No, the phrase is "to enjoy which."
He had a bay window built so that he could enjoy the view.
This woman makes the reader work far too hard for her prose to be enjoyable -- or is
this a late work, in which her dementia was already becoming evident? It's been
shown that Agatha Christie actually exploited her dementia in her last few novels,
taking advantage of the diminishing active vocabulary and writing her condition into
some of the characters.
I am inclined to view IM as the epitome of modern bad writing.
But I do wish Eric Walker were still here to see what he would
say.
Is it even grammatical?

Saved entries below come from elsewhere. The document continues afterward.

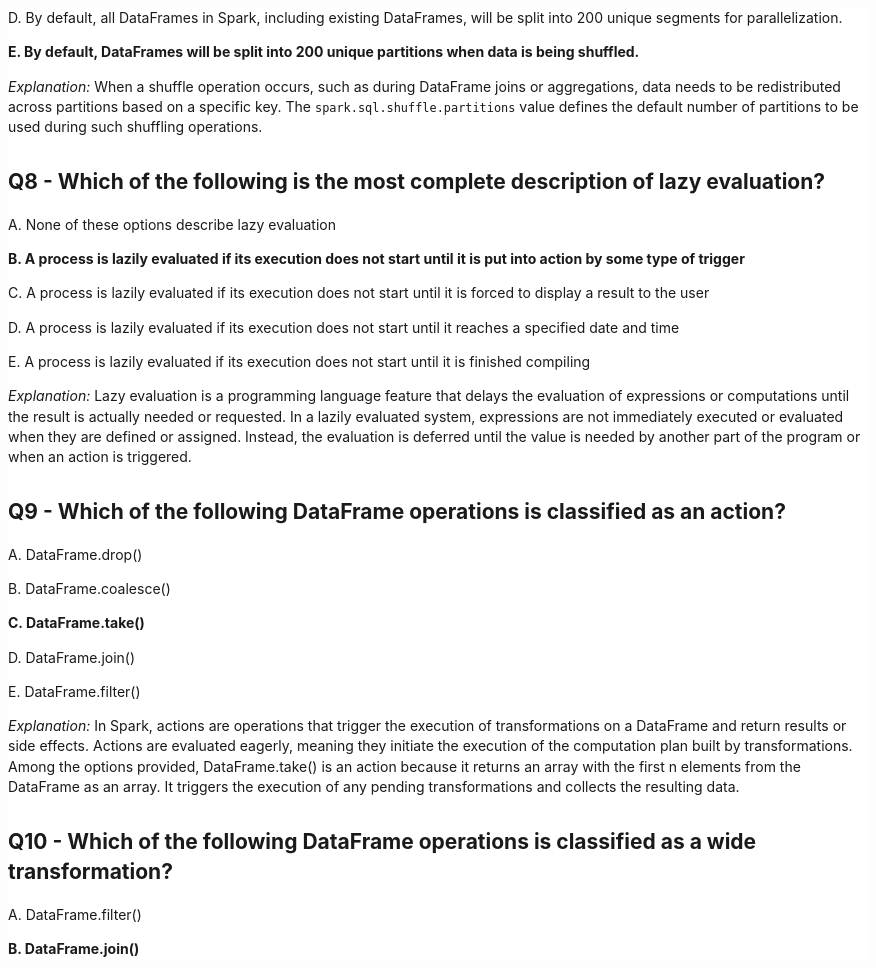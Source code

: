 D. By default, all DataFrames in Spark, including existing DataFrames, will be split into 200 unique segments for parallelization.

**E. By default, DataFrames will be split into 200 unique partitions when data is being shuffled.**

*Explanation:* When a shuffle operation occurs, such as during DataFrame joins or aggregations, data needs to be redistributed across partitions based on a specific key. The `spark.sql.shuffle.partitions` value defines the default number of partitions to be used during such shuffling operations.

## Q8 - Which of the following is the most complete description of lazy evaluation?

A. None of these options describe lazy evaluation

**B. A process is lazily evaluated if its execution does not start until it is put into action by some type of trigger**

C. A process is lazily evaluated if its execution does not start until it is forced to display a result to the user

D. A process is lazily evaluated if its execution does not start until it reaches a specified date and time

E. A process is lazily evaluated if its execution does not start until it is finished compiling

*Explanation:* Lazy evaluation is a programming language feature that delays the evaluation of expressions or computations until the result is actually needed or requested. In a lazily evaluated system, expressions are not immediately executed or evaluated when they are defined or assigned. Instead, the evaluation is deferred until the value is needed by another part of the program or when an action is triggered.

## Q9 - Which of the following DataFrame operations is classified as an action?

A. DataFrame.drop()

B. DataFrame.coalesce()

**C. DataFrame.take()**

D. DataFrame.join()

E. DataFrame.filter()

*Explanation:* In Spark, actions are operations that trigger the execution of transformations on a DataFrame and return results or side effects. Actions are evaluated eagerly, meaning they initiate the execution of the computation plan built by transformations. Among the options provided, DataFrame.take() is an action because it returns an array with the first n elements from the DataFrame as an array. It triggers the execution of any pending transformations and collects the resulting data.

## Q10 - Which of the following DataFrame operations is classified as a wide transformation?

A. DataFrame.filter()

**B. DataFrame.join()**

Because "which" functions as object
within the relativized purpose-clause adjunct (!!!), we should
in theory be able to have the so-called "zero" construction.
But is that even parseable?

*"We turned toward the view to enjoy he had the window built." (WTF?)

Does the non-silent "which" really improve things:

(?) We turned toward the view to enjoy which he had the window built.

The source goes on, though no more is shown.